Wo find ich das den mit dem Getriebe Daten??? Bitte


----------



## rar-101 (6 November 2022)

SPS-Bitschubser schrieb:


> Theoretisch bis zur mechanisch maximal zulässigen Drehzahl vom Motorlager / Getriebe. die Frage ist wie viel Drehzahl würdest du ca. brauchen ?


Bei den SEW Motoren (2 Pol. und 4 Pol.) sind imho identische Lager verbaut.
Aus meiner Erfahrung heraus macht der Motor 2000 U/min noch gut mit. Wir betreiben bei Reinigung teilweise Pumpen- und Mischerantriebe mit 100Hz, also sollte das passen...

Welche Getriebedaten brauchst du denn? i=9,14, 545Nm...


----------



## Gexle (6 November 2022)

Das hört sich doch gut an...


----------



## Thomas_v2.1 (6 November 2022)

rar-101 schrieb:


> Wir betreiben bei Reinigung teilweise Pumpen- und Mischerantriebe mit 100Hz, also sollte das passen...


Eine Kreiselpumpe mit der doppelten der Auslegungsdrehzahl betreiben? Für die Fördermengen die dann theoretisch entstehen können sind die Durchmesser der Rohrleitungen nicht ausgelegt, ggf. hast du dann Kavitation, Strömungsabriss usw.


----------



## Plan_B (6 November 2022)

1700 sind in der regel kein problem, da das ja erst knapp 60hz entspricht.
In der Regel hätte die gleiche Pumpe für 60hz netze nur n andres typenschild.


----------



## Gexle (6 November 2022)

Hallo 

Ok wie weit denkst kann ich gehen??


----------



## Plan_B (6 November 2022)

Thomas_v2.1 schrieb:


> Eine Kreiselpumpe mit der doppelten der Auslegungsdrehzahl betreiben? Für die Fördermengen die dann theoretisch entstehen können sind die Durchmesser der Rohrleitungen nicht ausgelegt, ggf. hast du dann Kavitation, Strömungsabriss usw.


Kann gehen, wenn z.b. die Viskosität des Spülmediums geringer ist.


----------



## Plan_B (6 November 2022)

@Gexle
Wie gesagt, 1700 halte ich noch für Problemlos.
Du sprachst erst von 1500, jetzt scheint Dir 1700 nicht genug. Wir kennen Deinen Prozess nicht.
Der Motor macht auch bei 3000 noch mit, wenn das dann verfügbare Moment reicht. Beim Getriebe solltest Du mit erhöhtem Wartungsbedarf rechnen.
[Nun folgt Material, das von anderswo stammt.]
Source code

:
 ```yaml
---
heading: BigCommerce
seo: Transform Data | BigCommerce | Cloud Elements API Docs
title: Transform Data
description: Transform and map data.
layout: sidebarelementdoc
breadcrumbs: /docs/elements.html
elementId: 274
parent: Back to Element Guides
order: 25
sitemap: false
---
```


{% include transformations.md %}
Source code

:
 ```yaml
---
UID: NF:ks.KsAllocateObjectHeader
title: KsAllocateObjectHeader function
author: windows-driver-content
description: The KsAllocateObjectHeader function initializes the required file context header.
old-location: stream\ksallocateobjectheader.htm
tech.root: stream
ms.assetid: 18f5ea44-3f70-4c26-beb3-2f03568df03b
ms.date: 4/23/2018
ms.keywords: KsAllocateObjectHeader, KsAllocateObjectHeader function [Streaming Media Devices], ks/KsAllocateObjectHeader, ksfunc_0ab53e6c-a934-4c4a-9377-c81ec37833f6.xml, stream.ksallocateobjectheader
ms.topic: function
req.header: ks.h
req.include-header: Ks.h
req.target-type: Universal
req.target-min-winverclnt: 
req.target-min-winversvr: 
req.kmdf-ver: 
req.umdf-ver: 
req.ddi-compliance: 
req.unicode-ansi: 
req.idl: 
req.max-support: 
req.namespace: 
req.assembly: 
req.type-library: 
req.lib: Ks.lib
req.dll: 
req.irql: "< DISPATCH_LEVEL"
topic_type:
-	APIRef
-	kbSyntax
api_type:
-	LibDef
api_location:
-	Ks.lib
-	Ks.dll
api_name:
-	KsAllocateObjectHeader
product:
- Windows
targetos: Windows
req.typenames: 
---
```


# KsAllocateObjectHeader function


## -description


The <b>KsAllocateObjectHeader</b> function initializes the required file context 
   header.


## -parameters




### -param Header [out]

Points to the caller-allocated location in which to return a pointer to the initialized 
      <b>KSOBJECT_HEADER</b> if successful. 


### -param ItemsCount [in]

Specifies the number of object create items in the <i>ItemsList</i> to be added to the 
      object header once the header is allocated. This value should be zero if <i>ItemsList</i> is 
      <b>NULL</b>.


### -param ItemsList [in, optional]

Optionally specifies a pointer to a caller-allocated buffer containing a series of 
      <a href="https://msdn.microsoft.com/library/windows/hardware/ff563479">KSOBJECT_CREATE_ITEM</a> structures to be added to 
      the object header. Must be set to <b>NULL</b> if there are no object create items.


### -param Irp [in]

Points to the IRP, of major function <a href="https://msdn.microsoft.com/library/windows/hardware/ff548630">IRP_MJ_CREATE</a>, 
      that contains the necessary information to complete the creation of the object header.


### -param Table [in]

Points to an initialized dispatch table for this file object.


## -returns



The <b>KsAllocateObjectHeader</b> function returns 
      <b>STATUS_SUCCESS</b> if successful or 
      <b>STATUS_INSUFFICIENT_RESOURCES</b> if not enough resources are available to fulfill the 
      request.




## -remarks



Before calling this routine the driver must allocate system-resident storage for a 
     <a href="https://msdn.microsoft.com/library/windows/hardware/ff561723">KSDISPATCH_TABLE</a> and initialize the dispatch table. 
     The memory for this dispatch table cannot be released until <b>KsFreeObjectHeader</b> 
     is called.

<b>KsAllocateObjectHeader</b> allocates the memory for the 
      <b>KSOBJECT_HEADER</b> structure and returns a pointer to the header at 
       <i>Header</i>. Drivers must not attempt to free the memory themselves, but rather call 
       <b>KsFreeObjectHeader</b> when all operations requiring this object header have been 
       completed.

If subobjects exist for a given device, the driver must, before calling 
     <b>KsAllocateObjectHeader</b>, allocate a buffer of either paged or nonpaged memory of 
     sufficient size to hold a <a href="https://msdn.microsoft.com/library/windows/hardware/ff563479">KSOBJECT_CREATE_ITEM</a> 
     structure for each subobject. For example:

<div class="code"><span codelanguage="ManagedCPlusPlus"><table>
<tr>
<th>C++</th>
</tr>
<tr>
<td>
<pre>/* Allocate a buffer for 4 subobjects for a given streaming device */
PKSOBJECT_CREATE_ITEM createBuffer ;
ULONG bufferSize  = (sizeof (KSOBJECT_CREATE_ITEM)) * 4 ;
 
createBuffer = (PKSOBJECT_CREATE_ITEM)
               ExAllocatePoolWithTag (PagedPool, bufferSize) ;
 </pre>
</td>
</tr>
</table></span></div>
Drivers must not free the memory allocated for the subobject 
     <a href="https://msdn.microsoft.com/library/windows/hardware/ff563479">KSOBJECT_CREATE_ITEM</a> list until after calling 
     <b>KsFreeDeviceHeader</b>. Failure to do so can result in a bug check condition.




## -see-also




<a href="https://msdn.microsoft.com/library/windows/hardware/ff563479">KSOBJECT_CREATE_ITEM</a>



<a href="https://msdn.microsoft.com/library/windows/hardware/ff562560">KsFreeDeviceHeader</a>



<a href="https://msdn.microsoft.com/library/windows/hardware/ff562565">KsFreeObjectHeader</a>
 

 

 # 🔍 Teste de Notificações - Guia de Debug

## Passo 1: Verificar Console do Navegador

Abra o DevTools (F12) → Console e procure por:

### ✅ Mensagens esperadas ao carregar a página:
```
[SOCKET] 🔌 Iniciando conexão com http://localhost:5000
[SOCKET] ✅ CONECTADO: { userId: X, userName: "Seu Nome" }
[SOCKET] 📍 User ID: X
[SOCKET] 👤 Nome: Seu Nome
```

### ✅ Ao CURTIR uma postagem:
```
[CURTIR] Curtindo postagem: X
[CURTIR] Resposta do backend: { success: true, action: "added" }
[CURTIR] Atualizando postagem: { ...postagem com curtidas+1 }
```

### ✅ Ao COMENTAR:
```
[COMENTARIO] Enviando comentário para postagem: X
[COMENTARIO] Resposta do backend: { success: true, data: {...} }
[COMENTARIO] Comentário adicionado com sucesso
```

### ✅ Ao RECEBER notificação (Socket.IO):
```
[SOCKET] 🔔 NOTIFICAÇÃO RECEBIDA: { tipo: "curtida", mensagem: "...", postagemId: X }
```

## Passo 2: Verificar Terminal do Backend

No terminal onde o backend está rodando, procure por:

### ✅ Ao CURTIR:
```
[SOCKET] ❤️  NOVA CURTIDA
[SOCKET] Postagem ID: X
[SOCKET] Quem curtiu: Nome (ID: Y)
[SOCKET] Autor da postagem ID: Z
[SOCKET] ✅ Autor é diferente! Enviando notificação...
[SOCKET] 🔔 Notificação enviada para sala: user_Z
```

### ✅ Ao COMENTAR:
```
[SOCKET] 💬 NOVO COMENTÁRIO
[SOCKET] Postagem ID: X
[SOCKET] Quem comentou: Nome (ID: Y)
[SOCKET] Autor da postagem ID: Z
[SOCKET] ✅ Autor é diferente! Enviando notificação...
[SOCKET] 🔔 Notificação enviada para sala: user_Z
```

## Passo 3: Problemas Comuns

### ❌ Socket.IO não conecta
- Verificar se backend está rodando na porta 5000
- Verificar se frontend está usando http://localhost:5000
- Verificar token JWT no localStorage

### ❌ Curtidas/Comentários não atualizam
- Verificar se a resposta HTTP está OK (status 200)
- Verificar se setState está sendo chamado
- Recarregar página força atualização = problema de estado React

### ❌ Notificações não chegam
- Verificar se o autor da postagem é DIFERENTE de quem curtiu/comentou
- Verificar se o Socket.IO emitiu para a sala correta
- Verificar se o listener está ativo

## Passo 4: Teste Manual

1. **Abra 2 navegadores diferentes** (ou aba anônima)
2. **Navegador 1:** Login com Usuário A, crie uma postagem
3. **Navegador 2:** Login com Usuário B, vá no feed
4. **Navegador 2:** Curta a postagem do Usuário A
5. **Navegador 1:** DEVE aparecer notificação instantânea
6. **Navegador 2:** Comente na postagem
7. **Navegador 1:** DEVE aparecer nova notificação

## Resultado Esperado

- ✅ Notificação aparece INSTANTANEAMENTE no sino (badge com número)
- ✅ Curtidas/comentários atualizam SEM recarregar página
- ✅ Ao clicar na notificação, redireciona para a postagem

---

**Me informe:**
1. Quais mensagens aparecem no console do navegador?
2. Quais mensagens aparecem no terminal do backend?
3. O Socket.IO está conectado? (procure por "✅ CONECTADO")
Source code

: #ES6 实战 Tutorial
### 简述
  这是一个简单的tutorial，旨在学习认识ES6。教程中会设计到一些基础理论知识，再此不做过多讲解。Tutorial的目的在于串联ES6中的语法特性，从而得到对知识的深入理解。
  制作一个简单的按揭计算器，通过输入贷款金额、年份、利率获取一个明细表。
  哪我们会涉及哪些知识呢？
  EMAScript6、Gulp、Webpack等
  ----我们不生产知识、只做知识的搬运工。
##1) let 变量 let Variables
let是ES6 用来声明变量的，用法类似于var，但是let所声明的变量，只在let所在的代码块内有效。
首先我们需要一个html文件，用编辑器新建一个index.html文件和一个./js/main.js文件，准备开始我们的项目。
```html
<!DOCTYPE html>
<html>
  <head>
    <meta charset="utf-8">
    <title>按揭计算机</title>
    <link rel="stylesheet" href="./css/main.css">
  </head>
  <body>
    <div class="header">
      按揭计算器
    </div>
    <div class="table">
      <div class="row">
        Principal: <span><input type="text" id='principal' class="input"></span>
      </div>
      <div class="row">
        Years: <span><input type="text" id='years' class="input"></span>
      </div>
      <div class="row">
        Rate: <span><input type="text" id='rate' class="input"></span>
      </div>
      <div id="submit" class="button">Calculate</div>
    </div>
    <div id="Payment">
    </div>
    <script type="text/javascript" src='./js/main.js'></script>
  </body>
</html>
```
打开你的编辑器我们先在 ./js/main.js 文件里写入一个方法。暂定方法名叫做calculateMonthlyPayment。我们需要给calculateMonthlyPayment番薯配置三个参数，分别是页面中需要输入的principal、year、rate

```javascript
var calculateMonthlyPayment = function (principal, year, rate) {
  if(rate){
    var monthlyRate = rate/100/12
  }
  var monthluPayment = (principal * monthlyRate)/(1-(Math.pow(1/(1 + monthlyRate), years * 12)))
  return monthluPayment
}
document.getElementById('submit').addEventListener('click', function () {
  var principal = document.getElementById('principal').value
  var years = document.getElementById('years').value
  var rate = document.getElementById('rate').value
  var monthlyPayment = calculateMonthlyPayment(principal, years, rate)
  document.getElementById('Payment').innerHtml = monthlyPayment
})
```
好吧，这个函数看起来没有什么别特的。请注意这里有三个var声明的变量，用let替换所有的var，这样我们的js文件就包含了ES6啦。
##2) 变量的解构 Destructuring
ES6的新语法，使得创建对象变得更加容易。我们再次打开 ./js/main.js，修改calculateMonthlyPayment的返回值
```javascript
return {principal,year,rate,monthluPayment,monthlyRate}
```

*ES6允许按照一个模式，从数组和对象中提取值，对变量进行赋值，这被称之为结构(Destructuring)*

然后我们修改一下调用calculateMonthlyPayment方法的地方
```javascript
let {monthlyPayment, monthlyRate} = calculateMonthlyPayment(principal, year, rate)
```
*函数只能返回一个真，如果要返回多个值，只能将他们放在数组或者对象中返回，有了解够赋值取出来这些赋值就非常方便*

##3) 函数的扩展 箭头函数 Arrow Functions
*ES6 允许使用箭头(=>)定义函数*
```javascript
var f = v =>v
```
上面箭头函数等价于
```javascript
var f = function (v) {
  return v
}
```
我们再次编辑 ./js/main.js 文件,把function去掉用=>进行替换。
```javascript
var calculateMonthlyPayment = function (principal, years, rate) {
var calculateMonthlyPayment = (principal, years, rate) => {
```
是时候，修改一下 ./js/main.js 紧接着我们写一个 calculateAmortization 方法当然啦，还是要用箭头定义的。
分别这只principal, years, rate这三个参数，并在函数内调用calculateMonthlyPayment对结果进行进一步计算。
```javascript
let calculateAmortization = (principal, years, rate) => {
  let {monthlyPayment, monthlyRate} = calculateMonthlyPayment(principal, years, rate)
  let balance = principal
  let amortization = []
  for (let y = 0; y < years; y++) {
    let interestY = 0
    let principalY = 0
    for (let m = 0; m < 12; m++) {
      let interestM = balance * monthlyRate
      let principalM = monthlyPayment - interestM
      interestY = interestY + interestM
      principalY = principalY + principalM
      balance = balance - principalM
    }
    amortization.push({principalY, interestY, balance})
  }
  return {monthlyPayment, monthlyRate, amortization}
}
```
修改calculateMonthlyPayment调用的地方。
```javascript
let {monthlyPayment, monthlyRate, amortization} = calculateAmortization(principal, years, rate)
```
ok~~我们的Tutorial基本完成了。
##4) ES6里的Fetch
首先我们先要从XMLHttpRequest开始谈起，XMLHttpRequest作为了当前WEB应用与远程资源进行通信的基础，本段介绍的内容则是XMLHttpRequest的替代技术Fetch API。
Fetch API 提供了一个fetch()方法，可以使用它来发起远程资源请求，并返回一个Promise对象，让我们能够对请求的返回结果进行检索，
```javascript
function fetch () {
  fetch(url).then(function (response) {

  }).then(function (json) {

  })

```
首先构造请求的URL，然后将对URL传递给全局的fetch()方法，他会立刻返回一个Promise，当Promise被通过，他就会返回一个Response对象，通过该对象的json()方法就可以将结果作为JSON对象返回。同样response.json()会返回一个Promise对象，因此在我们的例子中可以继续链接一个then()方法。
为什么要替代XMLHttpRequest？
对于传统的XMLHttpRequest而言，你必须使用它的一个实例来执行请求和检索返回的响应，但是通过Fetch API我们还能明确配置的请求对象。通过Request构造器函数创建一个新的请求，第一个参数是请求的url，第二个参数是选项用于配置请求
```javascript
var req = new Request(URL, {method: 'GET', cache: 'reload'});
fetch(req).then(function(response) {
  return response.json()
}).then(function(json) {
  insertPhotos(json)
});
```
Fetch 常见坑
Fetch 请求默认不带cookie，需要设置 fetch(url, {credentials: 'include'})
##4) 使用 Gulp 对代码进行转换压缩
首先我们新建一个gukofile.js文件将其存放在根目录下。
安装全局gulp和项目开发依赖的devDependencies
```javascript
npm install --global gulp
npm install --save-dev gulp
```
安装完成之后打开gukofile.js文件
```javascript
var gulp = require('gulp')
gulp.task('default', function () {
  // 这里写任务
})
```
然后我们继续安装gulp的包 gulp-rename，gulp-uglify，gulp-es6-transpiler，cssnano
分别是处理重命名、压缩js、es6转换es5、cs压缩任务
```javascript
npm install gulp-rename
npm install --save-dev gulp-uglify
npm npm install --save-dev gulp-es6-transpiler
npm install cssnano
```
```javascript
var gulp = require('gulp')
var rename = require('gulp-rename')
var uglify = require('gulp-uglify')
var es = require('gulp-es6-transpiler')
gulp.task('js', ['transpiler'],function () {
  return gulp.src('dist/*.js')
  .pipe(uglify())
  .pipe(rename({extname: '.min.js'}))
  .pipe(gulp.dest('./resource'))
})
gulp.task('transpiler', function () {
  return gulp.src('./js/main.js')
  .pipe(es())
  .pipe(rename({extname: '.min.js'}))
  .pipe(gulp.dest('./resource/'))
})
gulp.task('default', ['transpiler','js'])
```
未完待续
Ist das ganze spitz auf Knopf genäht, kommst Du wahrscheinlich bei 60Hz eh in die Stromgrenze. Pulvermischer sollten aber grosszügig ausgelegt sein.

Der Motor wäre für 87Hz Betrieb geeignet. Dann brauchste aber nen Umrichter mit mindestens 33A Dauerausgangsstrom und mindestens 6mm² Motorkabel.


----------



## Gexle (6 November 2022)

Hallo

Das ganze ist so ein Mischfutterwagen...







Da wurde ein Elektromotor und eben der ACS800 nachgerüstet..

Der Futterballen kommt rein und mischt bzw. zerkleinert sozusagen den Ballen und das klein Zeug kommt dann hinten raus...

ACS800 ist ein 15kW FU....
Innen drin ist so ein Messer wie oben am Bild zusehen.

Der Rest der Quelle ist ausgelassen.